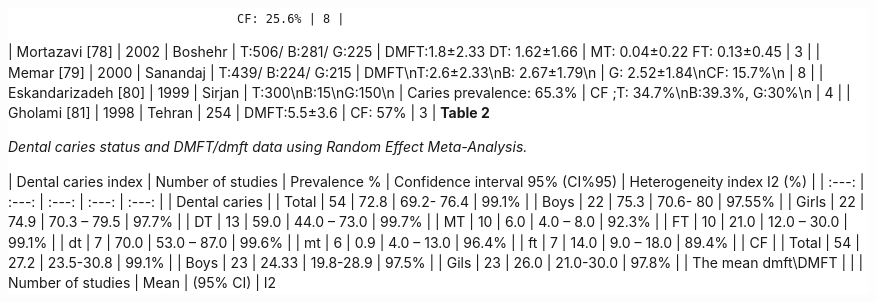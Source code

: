                                     CF: 25.6% | 8 |
| Mortazavi [78] | 2002 | Boshehr | T:506/ B:281/
                                    G:225 | DMFT:1.8±2.33
                                    DT: 1.62±1.66 | MT:
                                    0.04±0.22 FT: 0.13±0.45 | 3 |
| Memar [79] | 2000 | Sanandaj | T:439/ B:224/
                                    G:215 | DMFT\nT:2.6±2.33\nB:
                                    2.67±1.79\n | G:
                                    2.52±1.84\nCF: 15.7%\n | 8 |
| Eskandarizadeh
                                    [80] | 1999 | Sirjan | T:300\nB:15\nG:150\n | Caries
                                    prevalence: 65.3% | CF ;T:
                                    34.7%\nB:39.3%, G:30%\n | 4 |
| Gholami [81] | 1998 | Tehran | 254 | DMFT:5.5±3.6 | CF: 57% | 3 |
**Table 2**

*Dental caries status and DMFT/dmft data using Random Effect
                            Meta-Analysis.*

| Dental caries
                                    index | Number of
                                    studies | Prevalence % | Confidence
                                    interval 95% (CI%95) | Heterogeneity
                                    index I2 (%) |
| :---: | :---: | :---: | :---: | :---: |
| Dental caries |
| Total | 54 | 72.8 | 69.2- 76.4 | 99.1% |
| Boys | 22 | 75.3 | 70.6- 80 | 97.55% |
| Girls | 22 | 74.9 | 70.3 –
                                    79.5 | 97.7% |
| DT | 13 | 59.0 | 44.0 –
                                    73.0 | 99.7% |
| MT | 10 | 6.0 | 4.0 –
                                    8.0 | 92.3% |
| FT | 10 | 21.0 | 12.0 –
                                    30.0 | 99.1% |
| dt | 7 | 70.0 | 53.0 –
                                    87.0 | 99.6% |
| mt | 6 | 0.9 | 4.0 –
                                    13.0 | 96.4% |
| ft | 7 | 14.0 | 9.0 –
                                    18.0 | 89.4% |
| CF |
| Total | 54 | 27.2 | 23.5-30.8 | 99.1% |
| Boys | 23 | 24.33 | 19.8-28.9 | 97.5% |
| Gils | 23 | 26.0 | 21.0-30.0 | 97.8% |
| The mean
                                    dmft\\DMFT |
|  | Number of
                                    studies | Mean | (95% CI) | I2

▶ _WHAT TO DO_:
All the records need to be repeated exactly, with the images dropped.

▶ _SOLUTION TO THIS EXERCISE_:
Source code

:                                     CF: 25.6% | 8 |
| Mortazavi [78] | 2002 | Boshehr | T:506/ B:281/
                                    G:225 | DMFT:1.8±2.33
                                    DT: 1.62±1.66 | MT:
                                    0.04±0.22 FT: 0.13±0.45 | 3 |
| Memar [79] | 2000 | Sanandaj | T:439/ B:224/
                                    G:215 | DMFT\nT:2.6±2.33\nB:
                                    2.67±1.79\n | G:
                                    2.52±1.84\nCF: 15.7%\n | 8 |
| Eskandarizadeh
                                    [80] | 1999 | Sirjan | T:300\nB:15\nG:150\n | Caries
                                    prevalence: 65.3% | CF ;T:
                                    34.7%\nB:39.3%, G:30%\n | 4 |
| Gholami [81] | 1998 | Tehran | 254 | DMFT:5.5±3.6 | CF: 57% | 3 |
**Table 2**

*Dental caries status and DMFT/dmft data using Random Effect
                            Meta-Analysis.*

| Dental caries
                                    index | Number of
                                    studies | Prevalence % | Confidence
                                    interval 95% (CI%95) | Heterogeneity
                                    index I2 (%) |
| :---: | :---: | :---: | :---: | :---: |
| Dental caries |
| Total | 54 | 72.8 | 69.2- 76.4 | 99.1% |
| Boys | 22 | 75.3 | 70.6- 80 | 97.55% |
| Girls | 22 | 74.9 | 70.3 –
                                    79.5 | 97.7% |
| DT | 13 | 59.0 | 44.0 –
                                    73.0 | 99.7% |
| MT | 10 | 6.0 | 4.0 –
                                    8.0 | 92.3% |
| FT | 10 | 21.0 | 12.0 –
                                    30.0 | 99.1% |
| dt | 7 | 70.0 | 53.0 –
                                    87.0 | 99.6% |
| mt | 6 | 0.9 | 4.0 –
                                    13.0 | 96.4% |
| ft | 7 | 14.0 | 9.0 –
                                    18.0 | 89.4% |
| CF |
| Total | 54 | 27.2 | 23.5-30.8 | 99.1% |
| Boys | 23 | 24.33 | 19.8-28.9 | 97.5% |
| Gils | 23 | 26.0 | 21.0-30.0 | 97.8% |
| The mean
                                    dmft\\DMFT |
|  | Number of
                                    studies | Mean | (95% CI) | I2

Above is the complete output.